- Dataset excerpts
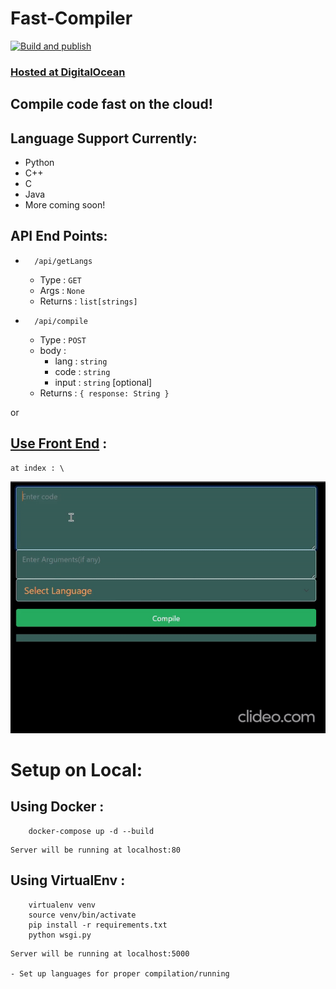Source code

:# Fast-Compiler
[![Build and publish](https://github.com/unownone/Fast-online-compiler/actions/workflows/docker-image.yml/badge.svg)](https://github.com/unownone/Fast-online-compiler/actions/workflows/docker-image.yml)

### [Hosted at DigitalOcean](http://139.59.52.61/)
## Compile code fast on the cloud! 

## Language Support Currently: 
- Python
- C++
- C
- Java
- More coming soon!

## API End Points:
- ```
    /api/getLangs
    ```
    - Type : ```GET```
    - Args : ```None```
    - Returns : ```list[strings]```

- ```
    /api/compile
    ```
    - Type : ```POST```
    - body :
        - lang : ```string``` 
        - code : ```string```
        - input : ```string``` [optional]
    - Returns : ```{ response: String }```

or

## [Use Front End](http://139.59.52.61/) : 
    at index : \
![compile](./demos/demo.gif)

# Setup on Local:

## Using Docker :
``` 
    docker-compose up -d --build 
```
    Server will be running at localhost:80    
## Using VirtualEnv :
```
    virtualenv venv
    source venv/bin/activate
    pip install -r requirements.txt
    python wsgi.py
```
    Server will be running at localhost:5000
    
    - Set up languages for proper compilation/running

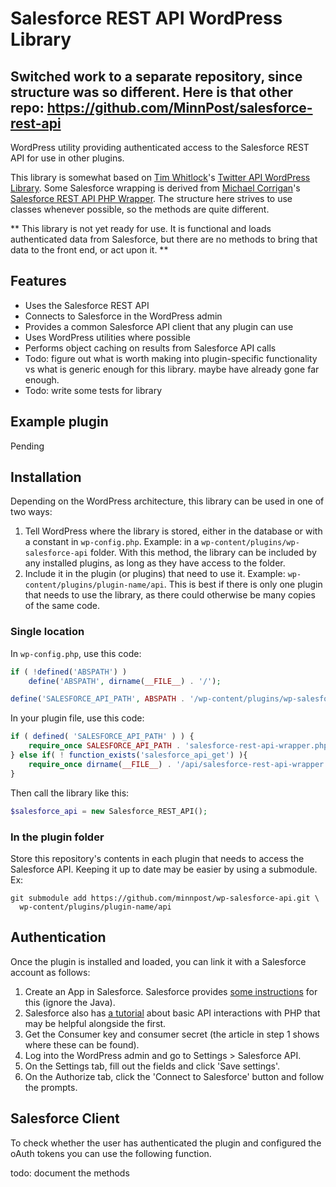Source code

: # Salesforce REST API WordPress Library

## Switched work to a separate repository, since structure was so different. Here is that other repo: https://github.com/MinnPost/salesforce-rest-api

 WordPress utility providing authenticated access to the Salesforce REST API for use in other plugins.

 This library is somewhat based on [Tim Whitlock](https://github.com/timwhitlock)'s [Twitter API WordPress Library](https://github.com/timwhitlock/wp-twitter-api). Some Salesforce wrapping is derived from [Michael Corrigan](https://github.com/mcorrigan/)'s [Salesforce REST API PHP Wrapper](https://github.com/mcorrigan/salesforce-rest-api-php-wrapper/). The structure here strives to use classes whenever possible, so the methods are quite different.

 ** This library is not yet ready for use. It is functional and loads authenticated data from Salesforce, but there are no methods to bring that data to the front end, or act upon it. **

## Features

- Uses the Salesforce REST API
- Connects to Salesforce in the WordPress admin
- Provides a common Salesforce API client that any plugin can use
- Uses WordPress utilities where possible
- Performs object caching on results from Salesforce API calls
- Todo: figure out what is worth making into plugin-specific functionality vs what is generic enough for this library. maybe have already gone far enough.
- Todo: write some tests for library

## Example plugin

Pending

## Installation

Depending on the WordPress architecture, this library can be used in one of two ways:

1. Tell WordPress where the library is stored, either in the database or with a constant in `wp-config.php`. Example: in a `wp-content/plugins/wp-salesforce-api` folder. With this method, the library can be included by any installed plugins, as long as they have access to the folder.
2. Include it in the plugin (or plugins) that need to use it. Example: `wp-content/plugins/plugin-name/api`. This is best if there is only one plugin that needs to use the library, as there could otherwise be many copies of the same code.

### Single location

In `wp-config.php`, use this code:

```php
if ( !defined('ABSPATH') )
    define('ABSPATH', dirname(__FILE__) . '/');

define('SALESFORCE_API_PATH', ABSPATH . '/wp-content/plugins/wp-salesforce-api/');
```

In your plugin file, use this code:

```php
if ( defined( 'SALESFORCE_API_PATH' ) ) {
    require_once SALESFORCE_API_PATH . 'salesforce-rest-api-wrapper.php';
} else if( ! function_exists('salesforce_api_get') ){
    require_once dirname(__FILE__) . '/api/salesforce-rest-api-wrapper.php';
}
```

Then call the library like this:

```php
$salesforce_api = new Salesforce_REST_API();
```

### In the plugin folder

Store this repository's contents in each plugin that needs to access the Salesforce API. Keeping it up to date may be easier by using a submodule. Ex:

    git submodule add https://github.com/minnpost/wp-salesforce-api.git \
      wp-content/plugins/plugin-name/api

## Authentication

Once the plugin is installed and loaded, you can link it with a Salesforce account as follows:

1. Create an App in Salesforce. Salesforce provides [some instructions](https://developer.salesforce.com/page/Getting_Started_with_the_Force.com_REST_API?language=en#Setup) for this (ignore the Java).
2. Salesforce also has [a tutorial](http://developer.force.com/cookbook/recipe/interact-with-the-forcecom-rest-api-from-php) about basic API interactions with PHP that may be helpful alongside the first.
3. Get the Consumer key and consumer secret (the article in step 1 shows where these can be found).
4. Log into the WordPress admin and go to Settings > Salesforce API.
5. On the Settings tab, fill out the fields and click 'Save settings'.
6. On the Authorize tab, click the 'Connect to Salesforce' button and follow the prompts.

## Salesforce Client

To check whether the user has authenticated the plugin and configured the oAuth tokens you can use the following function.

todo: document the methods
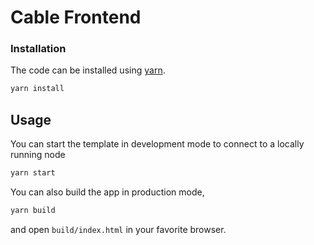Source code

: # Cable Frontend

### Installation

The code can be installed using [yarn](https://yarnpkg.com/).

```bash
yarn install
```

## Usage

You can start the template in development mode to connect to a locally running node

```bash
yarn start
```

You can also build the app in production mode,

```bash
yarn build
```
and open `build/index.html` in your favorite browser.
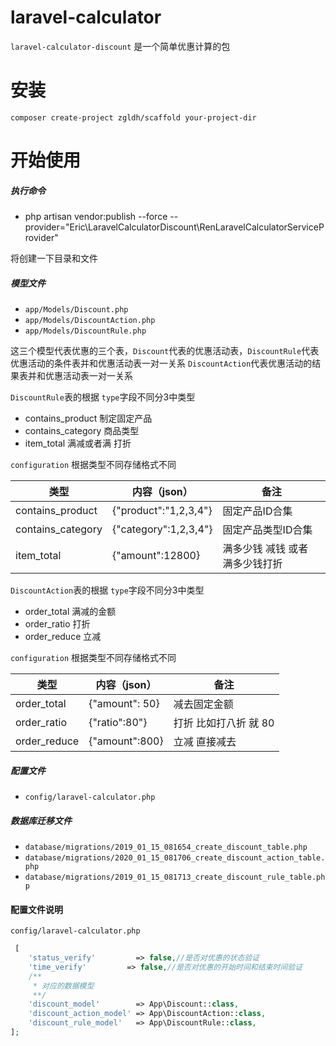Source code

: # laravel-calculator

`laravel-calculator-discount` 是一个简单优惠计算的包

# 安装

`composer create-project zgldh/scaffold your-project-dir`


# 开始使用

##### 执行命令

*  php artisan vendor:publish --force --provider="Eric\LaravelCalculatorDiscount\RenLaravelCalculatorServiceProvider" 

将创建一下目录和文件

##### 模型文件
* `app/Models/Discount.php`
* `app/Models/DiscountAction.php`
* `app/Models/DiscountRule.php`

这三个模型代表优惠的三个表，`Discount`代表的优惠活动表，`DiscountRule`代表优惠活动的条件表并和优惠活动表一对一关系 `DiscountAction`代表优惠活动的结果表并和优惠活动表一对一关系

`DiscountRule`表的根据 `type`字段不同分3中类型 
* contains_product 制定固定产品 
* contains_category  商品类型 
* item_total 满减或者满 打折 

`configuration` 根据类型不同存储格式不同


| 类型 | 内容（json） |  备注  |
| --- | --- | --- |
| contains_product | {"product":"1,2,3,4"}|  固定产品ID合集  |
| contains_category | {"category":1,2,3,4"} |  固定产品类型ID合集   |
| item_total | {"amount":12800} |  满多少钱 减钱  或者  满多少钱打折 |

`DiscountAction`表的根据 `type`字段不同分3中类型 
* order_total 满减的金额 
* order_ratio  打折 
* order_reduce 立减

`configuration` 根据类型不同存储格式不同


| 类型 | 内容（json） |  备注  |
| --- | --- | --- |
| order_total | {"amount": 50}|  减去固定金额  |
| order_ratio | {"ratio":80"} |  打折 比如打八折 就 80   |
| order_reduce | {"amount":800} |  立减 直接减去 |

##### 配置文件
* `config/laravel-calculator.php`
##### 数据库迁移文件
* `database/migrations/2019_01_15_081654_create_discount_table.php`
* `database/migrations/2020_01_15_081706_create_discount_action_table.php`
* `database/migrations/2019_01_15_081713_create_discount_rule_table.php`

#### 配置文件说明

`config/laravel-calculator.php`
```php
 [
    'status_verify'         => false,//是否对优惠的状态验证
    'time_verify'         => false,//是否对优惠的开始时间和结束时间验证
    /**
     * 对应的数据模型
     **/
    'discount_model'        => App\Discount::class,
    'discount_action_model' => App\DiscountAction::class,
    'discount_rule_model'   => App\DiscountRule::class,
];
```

---

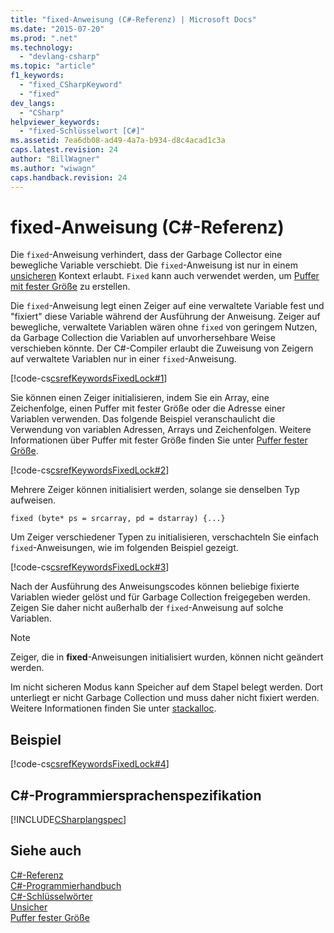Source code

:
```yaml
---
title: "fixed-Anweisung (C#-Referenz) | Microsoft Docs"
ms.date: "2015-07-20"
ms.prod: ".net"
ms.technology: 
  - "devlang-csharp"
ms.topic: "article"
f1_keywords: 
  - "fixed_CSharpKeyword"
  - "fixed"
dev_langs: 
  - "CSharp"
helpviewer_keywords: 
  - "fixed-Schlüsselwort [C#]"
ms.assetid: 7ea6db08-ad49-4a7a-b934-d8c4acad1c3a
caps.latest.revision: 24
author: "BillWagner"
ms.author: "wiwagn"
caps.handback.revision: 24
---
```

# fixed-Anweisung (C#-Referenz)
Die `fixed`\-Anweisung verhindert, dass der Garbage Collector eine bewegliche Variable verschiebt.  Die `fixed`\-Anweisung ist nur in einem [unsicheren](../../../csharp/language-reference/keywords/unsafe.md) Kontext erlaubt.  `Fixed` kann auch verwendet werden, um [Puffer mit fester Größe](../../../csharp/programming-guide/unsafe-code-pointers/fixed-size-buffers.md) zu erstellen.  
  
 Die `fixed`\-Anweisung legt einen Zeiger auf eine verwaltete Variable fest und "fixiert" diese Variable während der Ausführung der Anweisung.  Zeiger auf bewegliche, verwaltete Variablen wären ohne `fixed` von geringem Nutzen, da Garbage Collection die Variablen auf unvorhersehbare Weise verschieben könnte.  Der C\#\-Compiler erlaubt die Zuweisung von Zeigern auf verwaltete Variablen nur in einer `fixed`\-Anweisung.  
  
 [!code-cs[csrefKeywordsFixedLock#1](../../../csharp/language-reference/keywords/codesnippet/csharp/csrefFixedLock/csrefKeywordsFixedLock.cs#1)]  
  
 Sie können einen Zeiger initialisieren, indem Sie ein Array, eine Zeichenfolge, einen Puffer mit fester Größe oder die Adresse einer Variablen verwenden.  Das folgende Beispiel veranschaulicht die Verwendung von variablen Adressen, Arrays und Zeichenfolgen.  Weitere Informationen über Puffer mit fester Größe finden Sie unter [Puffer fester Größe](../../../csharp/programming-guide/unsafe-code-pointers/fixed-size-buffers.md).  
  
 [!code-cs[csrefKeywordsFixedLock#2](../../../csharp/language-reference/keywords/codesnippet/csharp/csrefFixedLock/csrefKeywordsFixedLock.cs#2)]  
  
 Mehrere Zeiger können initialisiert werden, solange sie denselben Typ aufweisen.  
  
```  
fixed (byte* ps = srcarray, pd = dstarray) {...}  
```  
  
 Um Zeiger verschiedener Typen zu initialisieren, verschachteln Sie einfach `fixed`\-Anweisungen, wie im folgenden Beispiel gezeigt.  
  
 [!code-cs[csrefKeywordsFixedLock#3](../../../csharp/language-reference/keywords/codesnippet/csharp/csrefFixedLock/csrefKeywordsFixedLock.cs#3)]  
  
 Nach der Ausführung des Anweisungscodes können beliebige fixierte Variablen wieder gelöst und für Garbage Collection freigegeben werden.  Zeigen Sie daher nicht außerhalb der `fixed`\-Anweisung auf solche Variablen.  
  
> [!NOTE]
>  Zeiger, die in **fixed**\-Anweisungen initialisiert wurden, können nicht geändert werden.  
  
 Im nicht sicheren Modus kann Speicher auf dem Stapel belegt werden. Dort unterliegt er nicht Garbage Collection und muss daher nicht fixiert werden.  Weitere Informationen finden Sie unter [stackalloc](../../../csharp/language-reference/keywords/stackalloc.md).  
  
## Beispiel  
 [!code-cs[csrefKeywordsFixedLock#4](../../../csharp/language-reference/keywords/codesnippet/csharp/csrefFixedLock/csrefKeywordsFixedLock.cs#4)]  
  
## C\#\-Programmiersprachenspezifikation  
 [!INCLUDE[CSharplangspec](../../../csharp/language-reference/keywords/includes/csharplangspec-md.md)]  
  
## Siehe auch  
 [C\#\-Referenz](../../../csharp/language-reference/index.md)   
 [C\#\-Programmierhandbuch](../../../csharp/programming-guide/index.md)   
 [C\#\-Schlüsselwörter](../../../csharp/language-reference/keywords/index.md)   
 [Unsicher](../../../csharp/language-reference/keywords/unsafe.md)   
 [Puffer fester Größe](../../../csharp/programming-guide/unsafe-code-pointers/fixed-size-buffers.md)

* * *

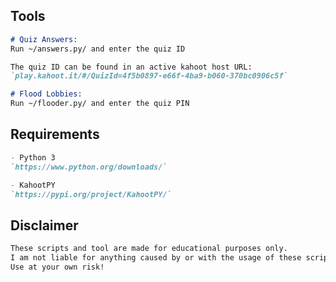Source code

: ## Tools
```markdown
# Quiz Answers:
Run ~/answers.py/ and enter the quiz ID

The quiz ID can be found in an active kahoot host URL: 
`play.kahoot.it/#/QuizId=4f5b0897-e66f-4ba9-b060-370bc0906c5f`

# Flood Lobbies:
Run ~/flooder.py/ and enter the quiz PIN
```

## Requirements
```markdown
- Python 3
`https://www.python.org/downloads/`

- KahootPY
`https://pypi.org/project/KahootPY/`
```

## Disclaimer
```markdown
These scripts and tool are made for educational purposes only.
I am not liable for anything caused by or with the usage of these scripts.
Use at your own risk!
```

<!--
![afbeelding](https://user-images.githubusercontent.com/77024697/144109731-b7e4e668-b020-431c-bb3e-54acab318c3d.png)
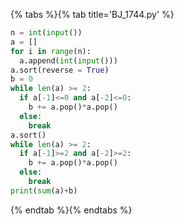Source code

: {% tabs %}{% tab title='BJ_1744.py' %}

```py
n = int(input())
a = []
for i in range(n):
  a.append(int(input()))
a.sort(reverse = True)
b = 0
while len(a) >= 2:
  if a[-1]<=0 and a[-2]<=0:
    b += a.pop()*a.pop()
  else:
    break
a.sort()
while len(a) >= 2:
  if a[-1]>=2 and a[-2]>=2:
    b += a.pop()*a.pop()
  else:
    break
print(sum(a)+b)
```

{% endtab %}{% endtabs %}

- Exercise brief
Reprint exactly the lines above that start at the one with "Depending on the" and end at the one with "1. Tell WordPress", keeping both and adding none.

- Response for this exercise
Depending on the WordPress architecture, this library can be used in one of two ways:

1. Tell WordPress where the library is stored, either in the database or with a constant in `wp-config.php`. Example: in a `wp-content/plugins/wp-salesforce-api` folder. With this method, the library can be included by any installed plugins, as long as they have access to the folder.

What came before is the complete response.